L’article L 1235-1 du même code prévoit que le juge apprécie le caractère réel et sérieux des motifs invoqués par l’employeur et forme sa conviction au vu des éléments fournis par les parties. Si un doute subsiste, il profite au salarié.
La faute grave résulte d’un fait ou d’un ensemble de faits imputables au salarié qui constitue une violation des obligations découlant du contrat de travail ou des relations de travail d’une importance telle qu’elle rend impossible le maintien du salarié dans l’entreprise. La charge de la preuve de la gravité de la faute privative des indemnités de préavis et de licenciement incombe à l’employeur débiteur qui prétend en être libéré.
La lettre de licenciement fixe les limites du litige et c’est au regard des motifs qui y sont énoncés que s’apprécie le bien-fondé du licenciement.
En l’espèce, la lettre de licenciement du 16 mars 2017est rédigée comme suit :
' […]
Nous avons décidé de vous notifier par la présente votre licenciement pour faute grave, pour les motifs suivants :
1/ Non-respect des procédures de caisse faussant les résultats d’exploitation du restaurant.
Le samedi 11 février 2017, en votre qualité de responsable adjointe vente personnel, vous étiez postée responsable d’ouverture. Vous avez à ce titre procédé au comptage du coffre et à l’installation des caisses.
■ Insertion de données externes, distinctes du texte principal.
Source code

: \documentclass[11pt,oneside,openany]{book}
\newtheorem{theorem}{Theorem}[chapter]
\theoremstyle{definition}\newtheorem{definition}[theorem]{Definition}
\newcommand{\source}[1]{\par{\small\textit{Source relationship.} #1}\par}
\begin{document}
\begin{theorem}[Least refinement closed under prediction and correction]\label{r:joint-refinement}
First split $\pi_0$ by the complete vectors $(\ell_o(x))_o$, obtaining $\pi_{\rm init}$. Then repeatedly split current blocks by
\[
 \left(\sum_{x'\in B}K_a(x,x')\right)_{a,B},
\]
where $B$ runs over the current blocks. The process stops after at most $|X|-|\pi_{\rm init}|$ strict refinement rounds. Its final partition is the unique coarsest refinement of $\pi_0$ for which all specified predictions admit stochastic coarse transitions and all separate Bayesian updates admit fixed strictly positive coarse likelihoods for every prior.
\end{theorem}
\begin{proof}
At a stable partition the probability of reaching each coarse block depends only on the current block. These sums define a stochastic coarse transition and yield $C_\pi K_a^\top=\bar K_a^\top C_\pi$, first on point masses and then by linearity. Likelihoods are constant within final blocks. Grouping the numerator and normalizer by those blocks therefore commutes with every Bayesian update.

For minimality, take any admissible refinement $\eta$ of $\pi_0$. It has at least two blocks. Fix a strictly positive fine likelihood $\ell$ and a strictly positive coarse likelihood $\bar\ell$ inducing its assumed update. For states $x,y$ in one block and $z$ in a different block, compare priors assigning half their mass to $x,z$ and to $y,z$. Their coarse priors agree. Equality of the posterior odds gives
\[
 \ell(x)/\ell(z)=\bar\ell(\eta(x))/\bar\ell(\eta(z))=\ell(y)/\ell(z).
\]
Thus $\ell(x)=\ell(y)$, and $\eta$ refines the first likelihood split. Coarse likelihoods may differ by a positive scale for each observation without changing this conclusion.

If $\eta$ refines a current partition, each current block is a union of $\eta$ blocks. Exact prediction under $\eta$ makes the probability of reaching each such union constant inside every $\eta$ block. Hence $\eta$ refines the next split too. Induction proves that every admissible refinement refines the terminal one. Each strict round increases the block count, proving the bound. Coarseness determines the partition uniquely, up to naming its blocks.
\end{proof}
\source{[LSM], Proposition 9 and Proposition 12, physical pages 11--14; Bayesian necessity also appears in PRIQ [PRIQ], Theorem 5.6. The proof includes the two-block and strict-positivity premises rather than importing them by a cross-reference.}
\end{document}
Comme la procédure en vigueur au sein de l’entreprise le prévoit, le responsable d’ouverture doit faire une vérification du coffre dès son arrivée, avant l’ouverture aux clients et avant de mettre en place des fonds de caisse.
Le montant doit correspondre à celui indiqué sur la « Feuille de coffre’ de la veille noté à la fermeture. S’il est conforme, le Responsable d’ouverture signe le document en indiquant son nom dans le bas de la feuille de coffre de la veille.
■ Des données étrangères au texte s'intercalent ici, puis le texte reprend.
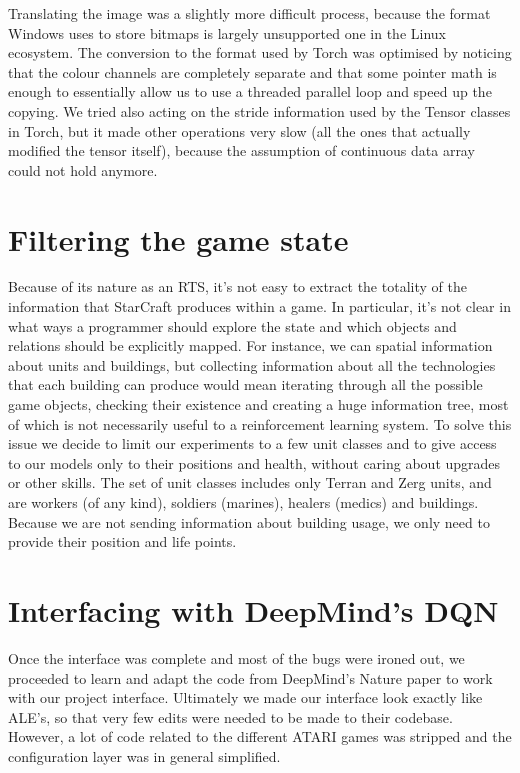 \documentclass[bsc,frontabs,twoside,singlespacing,parskip,deptreport]{infthesis}     %
\begin{document}
Translating the image was a slightly more difficult process, because the format
Windows uses to store bitmaps is largely unsupported one in the Linux ecosystem.
The conversion to the format used by Torch was optimised by noticing that the
colour channels are completely separate and that some pointer math is enough to
essentially allow us to use a threaded parallel loop and speed up the copying.
We tried also acting on the stride information used by the Tensor classes in
Torch, but it made other operations very slow (all the ones that actually
modified the tensor itself), because the assumption of continuous data array
could not hold anymore.

\section{Filtering the game state}

Because of its nature as an RTS, it's not easy to extract the totality of the
information that StarCraft produces within a game. In particular, it's not clear
in what ways a programmer should explore the state and which objects and
relations should be explicitly mapped. For instance, we can spatial information
about units and buildings, but collecting information about all the technologies
that each building can produce would mean iterating through all the possible
game objects, checking their existence and creating a huge information tree,
most of which is not necessarily useful to a reinforcement learning system. To
solve this issue we decide to limit our experiments to a few unit classes and to
give access to our models only to their positions and health, without caring
about upgrades or other skills. The set of unit classes includes only Terran and
Zerg units, and are workers (of any kind), soldiers (marines), healers (medics)
and buildings. Because we are not sending information about building usage, we
only need to provide their position and life points.

\section{Interfacing with DeepMind's DQN}

Once the interface was complete and most of the bugs were ironed out, we
proceeded to learn and adapt the code from DeepMind's Nature paper to work with
our project interface. Ultimately we made our interface look exactly like ALE's,
so that very few edits were needed to be made to their codebase. However, a lot
of code related to the different ATARI games was stripped and the configuration
layer was in general simplified.
\end{document}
Dans le cas contraire, des recherches doivent être entreprises. Si elles restent vaines, le directeur doit être prévenu immédiatement.
Cette procédure est répétée en début d’après-midi après le service du midi.
Ce samedi 11 février 2017, lors de l’ouverture du restaurant, vous avez signé la feuille de coffre sans signaler aucune irrégularité.
Après le service du midi, vers 15 heures, il était de votre responsabilité d’effectuer le changement et le comptage des caisses pour l’équipe d’après-midi. Votre responsable adjoint a pris la décision d’anticiper le changement de caisse et d’effectuer le comptage lui-même vers 14h45.
A ce titre, il a demandé aux trois personnes postées en caisse l’après-midi de s’installer en doublure avec les trois personnes postées en caisse le midi dont vous-même.
Il a expressément demandé à l’équipe de ne pas bouger de la ligne de caisse pendant le temps nécessaire au comptage des caisses.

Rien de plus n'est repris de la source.